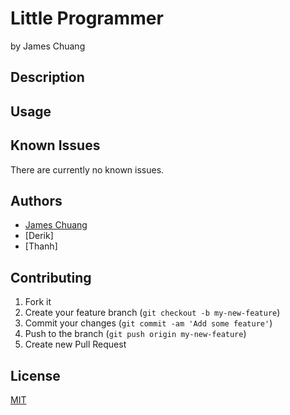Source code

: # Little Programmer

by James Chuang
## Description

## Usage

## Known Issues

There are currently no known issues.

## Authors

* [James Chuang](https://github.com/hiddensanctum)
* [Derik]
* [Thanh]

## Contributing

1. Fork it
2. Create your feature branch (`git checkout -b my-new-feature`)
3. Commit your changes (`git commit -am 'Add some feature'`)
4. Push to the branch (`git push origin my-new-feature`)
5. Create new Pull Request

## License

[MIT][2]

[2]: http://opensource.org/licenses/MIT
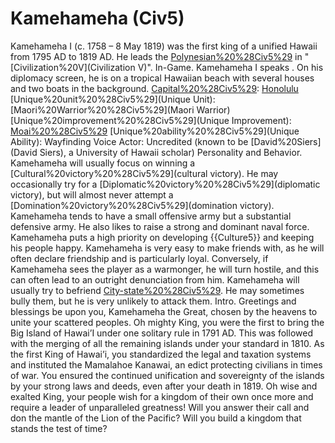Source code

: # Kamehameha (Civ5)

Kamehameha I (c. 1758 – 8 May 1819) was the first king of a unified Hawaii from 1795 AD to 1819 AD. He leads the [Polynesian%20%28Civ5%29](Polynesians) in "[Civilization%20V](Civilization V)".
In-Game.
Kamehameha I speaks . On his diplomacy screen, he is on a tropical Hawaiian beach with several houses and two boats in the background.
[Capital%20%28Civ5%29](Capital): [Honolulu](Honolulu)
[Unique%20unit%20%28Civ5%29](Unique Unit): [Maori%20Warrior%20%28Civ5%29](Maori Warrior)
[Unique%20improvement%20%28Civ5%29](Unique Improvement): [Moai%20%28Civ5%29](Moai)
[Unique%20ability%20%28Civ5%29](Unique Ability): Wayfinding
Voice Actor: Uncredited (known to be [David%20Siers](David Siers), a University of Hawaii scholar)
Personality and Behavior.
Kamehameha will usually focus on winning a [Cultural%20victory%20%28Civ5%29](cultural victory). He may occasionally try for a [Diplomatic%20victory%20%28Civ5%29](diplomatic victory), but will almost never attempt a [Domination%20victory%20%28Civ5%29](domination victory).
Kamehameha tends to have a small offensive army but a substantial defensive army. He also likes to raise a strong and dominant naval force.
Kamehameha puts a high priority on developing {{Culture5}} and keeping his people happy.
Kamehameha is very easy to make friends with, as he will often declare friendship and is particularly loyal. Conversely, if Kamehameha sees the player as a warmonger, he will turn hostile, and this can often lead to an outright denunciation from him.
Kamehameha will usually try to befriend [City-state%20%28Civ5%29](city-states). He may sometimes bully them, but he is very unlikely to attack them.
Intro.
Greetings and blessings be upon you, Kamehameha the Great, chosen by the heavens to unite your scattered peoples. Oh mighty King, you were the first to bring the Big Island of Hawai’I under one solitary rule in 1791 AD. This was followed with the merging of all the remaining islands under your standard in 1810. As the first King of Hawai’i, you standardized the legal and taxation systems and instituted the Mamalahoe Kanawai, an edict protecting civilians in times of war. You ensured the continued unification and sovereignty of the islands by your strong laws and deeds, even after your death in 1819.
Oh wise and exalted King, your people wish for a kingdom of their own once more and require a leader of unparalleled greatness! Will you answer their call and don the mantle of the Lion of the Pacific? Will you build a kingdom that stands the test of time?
* * * * * * *
Could you reproduce all of the data above exactly and skip any image?

Source code

: # Little Programmer

by James Chuang
## Description

## Usage

## Known Issues

There are currently no known issues.

## Authors

* [James Chuang](https://github.com/hiddensanctum)
* [Derik]
* [Thanh]

## Contributing

1. Fork it
2. Create your feature branch (`git checkout -b my-new-feature`)
3. Commit your changes (`git commit -am 'Add some feature'`)
4. Push to the branch (`git push origin my-new-feature`)
5. Create new Pull Request

## License

[MIT][2]

[2]: http://opensource.org/licenses/MIT
Source code

: # Kamehameha (Civ5)

Kamehameha I (c. 1758 – 8 May 1819) was the first king of a unified Hawaii from 1795 AD to 1819 AD. He leads the [Polynesian%20%28Civ5%29](Polynesians) in "[Civilization%20V](Civilization V)".
In-Game.
Kamehameha I speaks . On his diplomacy screen, he is on a tropical Hawaiian beach with several houses and two boats in the background.
[Capital%20%28Civ5%29](Capital): [Honolulu](Honolulu)
[Unique%20unit%20%28Civ5%29](Unique Unit): [Maori%20Warrior%20%28Civ5%29](Maori Warrior)
[Unique%20improvement%20%28Civ5%29](Unique Improvement): [Moai%20%28Civ5%29](Moai)
[Unique%20ability%20%28Civ5%29](Unique Ability): Wayfinding
Voice Actor: Uncredited (known to be [David%20Siers](David Siers), a University of Hawaii scholar)
Personality and Behavior.
Kamehameha will usually focus on winning a [Cultural%20victory%20%28Civ5%29](cultural victory). He may occasionally try for a [Diplomatic%20victory%20%28Civ5%29](diplomatic victory), but will almost never attempt a [Domination%20victory%20%28Civ5%29](domination victory).
Kamehameha tends to have a small offensive army but a substantial defensive army. He also likes to raise a strong and dominant naval force.
Kamehameha puts a high priority on developing {{Culture5}} and keeping his people happy.
Kamehameha is very easy to make friends with, as he will often declare friendship and is particularly loyal. Conversely, if Kamehameha sees the player as a warmonger, he will turn hostile, and this can often lead to an outright denunciation from him.
Kamehameha will usually try to befriend [City-state%20%28Civ5%29](city-states). He may sometimes bully them, but he is very unlikely to attack them.
Intro.
Greetings and blessings be upon you, Kamehameha the Great, chosen by the heavens to unite your scattered peoples. Oh mighty King, you were the first to bring the Big Island of Hawai’I under one solitary rule in 1791 AD. This was followed with the merging of all the remaining islands under your standard in 1810. As the first King of Hawai’i, you standardized the legal and taxation systems and instituted the Mamalahoe Kanawai, an edict protecting civilians in times of war. You ensured the continued unification and sovereignty of the islands by your strong laws and deeds, even after your death in 1819.
Oh wise and exalted King, your people wish for a kingdom of their own once more and require a leader of unparalleled greatness! Will you answer their call and don the mantle of the Lion of the Pacific? Will you build a kingdom that stands the test of time?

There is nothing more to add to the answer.